VENEZIA. Rimarrà aperta al pubblico fino a dicembre, a Palazzo Grassi, “Irving Penn, Resonance”, la prima grande esposizione dedicata al fotografo americano in Italia. Curata da Pierre Apraxine e Matthieu Humery, la mostra presenta 130 fotografie dalla fine degli anni Quaranta fino alla metà degli anni Ottanta.
Una parte di queste fotografie proviene dalla collezione di Kuniko Nomura, assemblata durante gli anni Ottanta con l’aiuto di Irving Penn stesso dove il fotografo ha raccolto una selezione di opere in grado di rappresentare una sintesi completa e coerente del suo lavoro. Per questo, l’esposizione riunisce 82 stampe al platino, 29 stampe ai sali d’ argento, 5 stampe dye-transfer a colori e 17 internegativi mai esposti prima d’ora.

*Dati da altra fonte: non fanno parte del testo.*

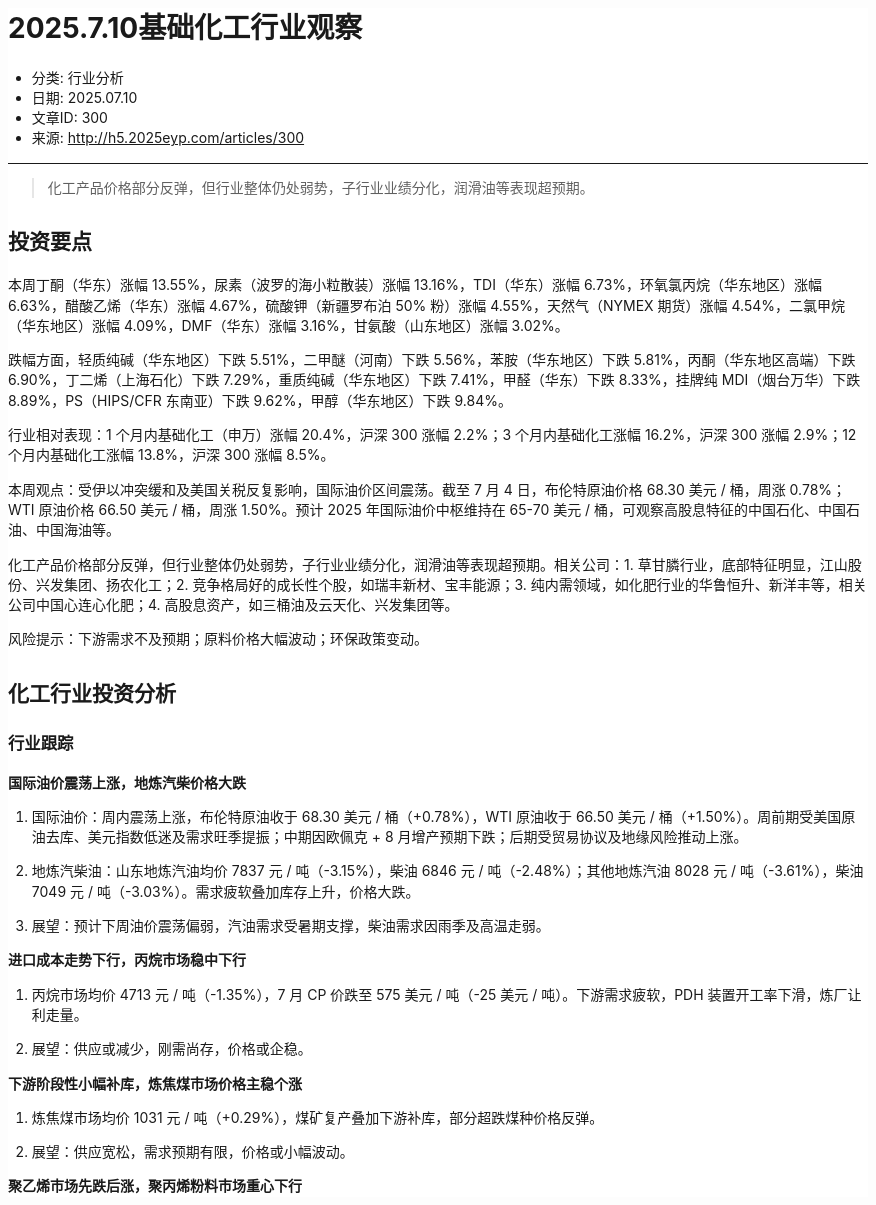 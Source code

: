 # 2025.7.10基础化工行业观察

- 分类: 行业分析
- 日期: 2025.07.10
- 文章ID: 300
- 来源: http://h5.2025eyp.com/articles/300

---

> 化工产品价格部分反弹，但行业整体仍处弱势，子行业业绩分化，润滑油等表现超预期。

## **投资要点**

本周丁酮（华东）涨幅 13.55%，尿素（波罗的海小粒散装）涨幅 13.16%，TDI（华东）涨幅 6.73%，环氧氯丙烷（华东地区）涨幅 6.63%，醋酸乙烯（华东）涨幅 4.67%，硫酸钾（新疆罗布泊 50% 粉）涨幅 4.55%，天然气（NYMEX 期货）涨幅 4.54%，二氯甲烷（华东地区）涨幅 4.09%，DMF（华东）涨幅 3.16%，甘氨酸（山东地区）涨幅 3.02%。

跌幅方面，轻质纯碱（华东地区）下跌 5.51%，二甲醚（河南）下跌 5.56%，苯胺（华东地区）下跌 5.81%，丙酮（华东地区高端）下跌 6.90%，丁二烯（上海石化）下跌 7.29%，重质纯碱（华东地区）下跌 7.41%，甲醛（华东）下跌 8.33%，挂牌纯 MDI（烟台万华）下跌 8.89%，PS（HIPS/CFR 东南亚）下跌 9.62%，甲醇（华东地区）下跌 9.84%。

行业相对表现：1 个月内基础化工（申万）涨幅 20.4%，沪深 300 涨幅 2.2%；3 个月内基础化工涨幅 16.2%，沪深 300 涨幅 2.9%；12 个月内基础化工涨幅 13.8%，沪深 300 涨幅 8.5%。

本周观点：受伊以冲突缓和及美国关税反复影响，国际油价区间震荡。截至 7 月 4 日，布伦特原油价格 68.30 美元 / 桶，周涨 0.78%；WTI 原油价格 66.50 美元 / 桶，周涨 1.50%。预计 2025 年国际油价中枢维持在 65-70 美元 / 桶，可观察高股息特征的中国石化、中国石油、中国海油等。

化工产品价格部分反弹，但行业整体仍处弱势，子行业业绩分化，润滑油等表现超预期。相关公司：1. 草甘膦行业，底部特征明显，江山股份、兴发集团、扬农化工；2. 竞争格局好的成长性个股，如瑞丰新材、宝丰能源；3. 纯内需领域，如化肥行业的华鲁恒升、新洋丰等，相关公司中国心连心化肥；4. 高股息资产，如三桶油及云天化、兴发集团等。

风险提示：下游需求不及预期；原料价格大幅波动；环保政策变动。

## **化工行业投资分析**

### **行业跟踪**

**国际油价震荡上涨，地炼汽柴价格大跌**

1. 国际油价：周内震荡上涨，布伦特原油收于 68.30 美元 / 桶（+0.78%），WTI 原油收于 66.50 美元 / 桶（+1.50%）。周前期受美国原油去库、美元指数低迷及需求旺季提振；中期因欧佩克 + 8 月增产预期下跌；后期受贸易协议及地缘风险推动上涨。

2. 地炼汽柴油：山东地炼汽油均价 7837 元 / 吨（-3.15%），柴油 6846 元 / 吨（-2.48%）；其他地炼汽油 8028 元 / 吨（-3.61%），柴油 7049 元 / 吨（-3.03%）。需求疲软叠加库存上升，价格大跌。

3. 展望：预计下周油价震荡偏弱，汽油需求受暑期支撑，柴油需求因雨季及高温走弱。

**进口成本走势下行，丙烷市场稳中下行**

1. 丙烷市场均价 4713 元 / 吨（-1.35%），7 月 CP 价跌至 575 美元 / 吨（-25 美元 / 吨）。下游需求疲软，PDH 装置开工率下滑，炼厂让利走量。

2. 展望：供应或减少，刚需尚存，价格或企稳。

**下游阶段性小幅补库，炼焦煤市场价格主稳个涨**

1. 炼焦煤市场均价 1031 元 / 吨（+0.29%），煤矿复产叠加下游补库，部分超跌煤种价格反弹。

2. 展望：供应宽松，需求预期有限，价格或小幅波动。

**聚乙烯市场先跌后涨，聚丙烯粉料市场重心下行**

Esposti i grandi temi cari a Irving Penn che, al di là della diversità dei soggetti, hanno in comune la capacità di cogliere l’effimero in tutte le sue sfaccettature. Ne è un esempio la selezione di fotografie della serie dei “piccoli mestieri”, realizzata in Francia, negli stati Uniti e in Inghilterra negli anni Cinquanta. Convinto che quelle attività fossero destinate a scomparire, Penn ha immortalato nel suo studio venditori di giornali ambulanti, straccivendoli, spazzacamini e molti altri ancora, tutti in abiti da lavoro.
Per lo stesso motivo, i ritratti dei grandi protagonisti del mondo della pittura, del cinema e della letteratura realizzati dal 1950 al 1970 – tra cui Pablo Picasso, Truman Capote, Marcel Duchamp, Marlene Dietrich – ed esposti accanto a fotografie etnografiche degli abitanti della repubblica di Dahomey, delle tribù della Nuova Guinea e del Marocco, sottolineano con forza la labilità dell’esistenza dagli esseri umani, siano essi ricchi o indigenti, celebri o sconosciuti.

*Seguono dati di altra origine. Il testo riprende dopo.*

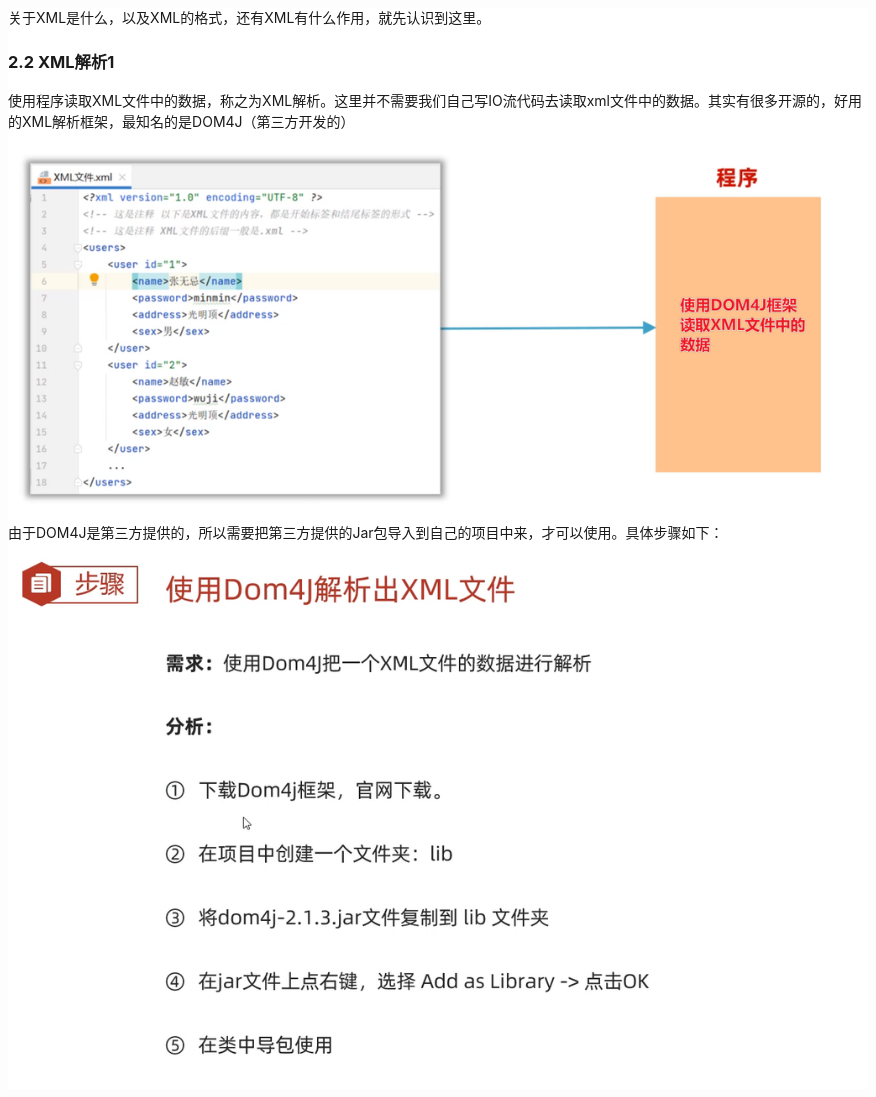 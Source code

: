 关于XML是什么，以及XML的格式，还有XML有什么作用，就先认识到这里。



### 2.2 XML解析1

使用程序读取XML文件中的数据，称之为XML解析。这里并不需要我们自己写IO流代码去读取xml文件中的数据。其实有很多开源的，好用的XML解析框架，最知名的是DOM4J（第三方开发的）

![1667996374837](assets/1667996374837.png)

由于DOM4J是第三方提供的，所以需要把第三方提供的Jar包导入到自己的项目中来，才可以使用。具体步骤如下：

![1667996538290](assets/1667996538290.png)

All’interno di questo percorso, che promuove il dialogo e le connessioni tra le opere di diversi periodi e differenti soggetti, lo still life svolge un ruolo di primissimo piano: in mostra, infatti, sono raccolte fotografie che presentano composizioni di mozziconi di sigarette, ceste di frutta, vanitas – assemblaggi di crani, ossa e altri oggetti – così come teschi di animali fotografati al museo di Storia Naturale a Praga nel 1986 per la serie “Cranium architecture”.

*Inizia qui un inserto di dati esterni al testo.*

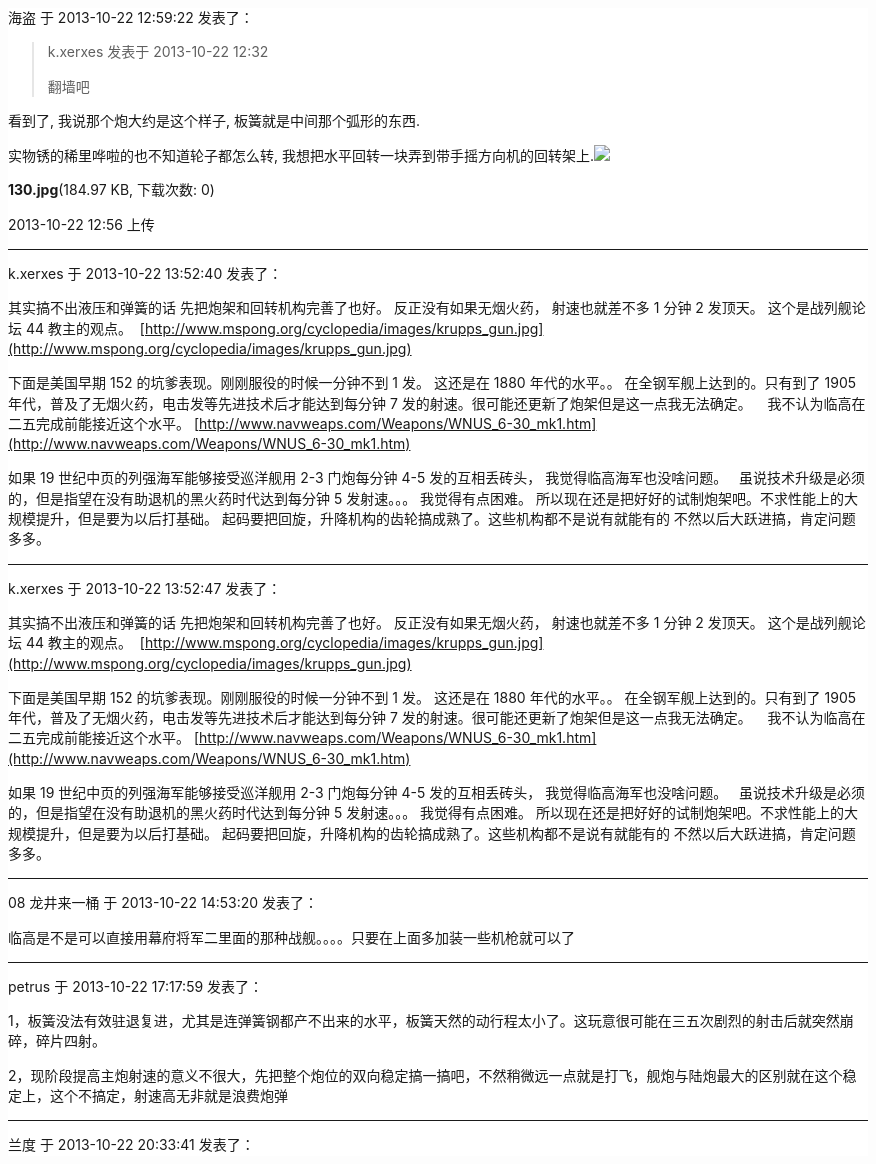 海盗 于 2013-10-22 12:59:22 发表了：

> k.xerxes 发表于 2013-10-22 12:32
>
> 翻墙吧

看到了, 我说那个炮大约是这个样子, 板簧就是中间那个弧形的东西.

实物锈的稀里哗啦的也不知道轮子都怎么转, 我想把水平回转一块弄到带手摇方向机的回转架上.![](/9025/125651hssv0099s9kz3sh0.jpg)

**130.jpg**(184.97 KB, 下载次数: 0)

2013-10-22 12:56 上传

---

k.xerxes 于 2013-10-22 13:52:40 发表了：

其实搞不出液压和弹簧的话 先把炮架和回转机构完善了也好。 反正没有如果无烟火药， 射速也就差不多 1 分钟 2 发顶天。 这个是战列舰论坛 44 教主的观点。  [http://www.mspong.org/cyclopedia/images/krupps_gun.jpg](http://www.mspong.org/cyclopedia/images/krupps_gun.jpg)

下面是美国早期 152 的坑爹表现。刚刚服役的时候一分钟不到 1 发。 这还是在 1880 年代的水平。。 在全钢军舰上达到的。只有到了 1905 年代，普及了无烟火药，电击发等先进技术后才能达到每分钟 7 发的射速。很可能还更新了炮架但是这一点我无法确定。    我不认为临高在二五完成前能接近这个水平。 [http://www.navweaps.com/Weapons/WNUS_6-30_mk1.htm](http://www.navweaps.com/Weapons/WNUS_6-30_mk1.htm)

如果 19 世纪中页的列强海军能够接受巡洋舰用 2-3 门炮每分钟 4-5 发的互相丢砖头， 我觉得临高海军也没啥问题。   虽说技术升级是必须的，但是指望在没有助退机的黑火药时代达到每分钟 5 发射速。。。 我觉得有点困难。 所以现在还是把好好的试制炮架吧。不求性能上的大规模提升，但是要为以后打基础。 起码要把回旋，升降机构的齿轮搞成熟了。这些机构都不是说有就能有的 不然以后大跃进搞，肯定问题多多。

---

k.xerxes 于 2013-10-22 13:52:47 发表了：

其实搞不出液压和弹簧的话 先把炮架和回转机构完善了也好。 反正没有如果无烟火药， 射速也就差不多 1 分钟 2 发顶天。 这个是战列舰论坛 44 教主的观点。  [http://www.mspong.org/cyclopedia/images/krupps_gun.jpg](http://www.mspong.org/cyclopedia/images/krupps_gun.jpg)

下面是美国早期 152 的坑爹表现。刚刚服役的时候一分钟不到 1 发。 这还是在 1880 年代的水平。。 在全钢军舰上达到的。只有到了 1905 年代，普及了无烟火药，电击发等先进技术后才能达到每分钟 7 发的射速。很可能还更新了炮架但是这一点我无法确定。    我不认为临高在二五完成前能接近这个水平。 [http://www.navweaps.com/Weapons/WNUS_6-30_mk1.htm](http://www.navweaps.com/Weapons/WNUS_6-30_mk1.htm)

如果 19 世纪中页的列强海军能够接受巡洋舰用 2-3 门炮每分钟 4-5 发的互相丢砖头， 我觉得临高海军也没啥问题。   虽说技术升级是必须的，但是指望在没有助退机的黑火药时代达到每分钟 5 发射速。。。 我觉得有点困难。 所以现在还是把好好的试制炮架吧。不求性能上的大规模提升，但是要为以后打基础。 起码要把回旋，升降机构的齿轮搞成熟了。这些机构都不是说有就能有的 不然以后大跃进搞，肯定问题多多。

---

08 龙井来一桶 于 2013-10-22 14:53:20 发表了：

临高是不是可以直接用幕府将军二里面的那种战舰。。。。只要在上面多加装一些机枪就可以了

---

petrus 于 2013-10-22 17:17:59 发表了：

1，板簧没法有效驻退复进，尤其是连弹簧钢都产不出来的水平，板簧天然的动行程太小了。这玩意很可能在三五次剧烈的射击后就突然崩碎，碎片四射。

2，现阶段提高主炮射速的意义不很大，先把整个炮位的双向稳定搞一搞吧，不然稍微远一点就是打飞，舰炮与陆炮最大的区别就在这个稳定上，这个不搞定，射速高无非就是浪费炮弹

---

兰度 于 2013-10-22 20:33:41 发表了：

Questo ampio panorama, in cui immagini poco conosciute affiancano pezzi iconici, offre una chiara testimonianza della particolare capacità di sintesi che caratterizza il lavoro di Irving Penn: nella sua visione, la modernità non si oppone necessariamente al passato, e il controllo assoluto di ogni fase della fotografia, dallo scatto alla stampa (alla quale dedica un’importanza e un’attenzione senza pari) permette di andare molto vicino alla verità delle cose e degli esseri viventi, in un continuo interrogarsi sul significato del tempo e su quello della vita e della sua fragilità.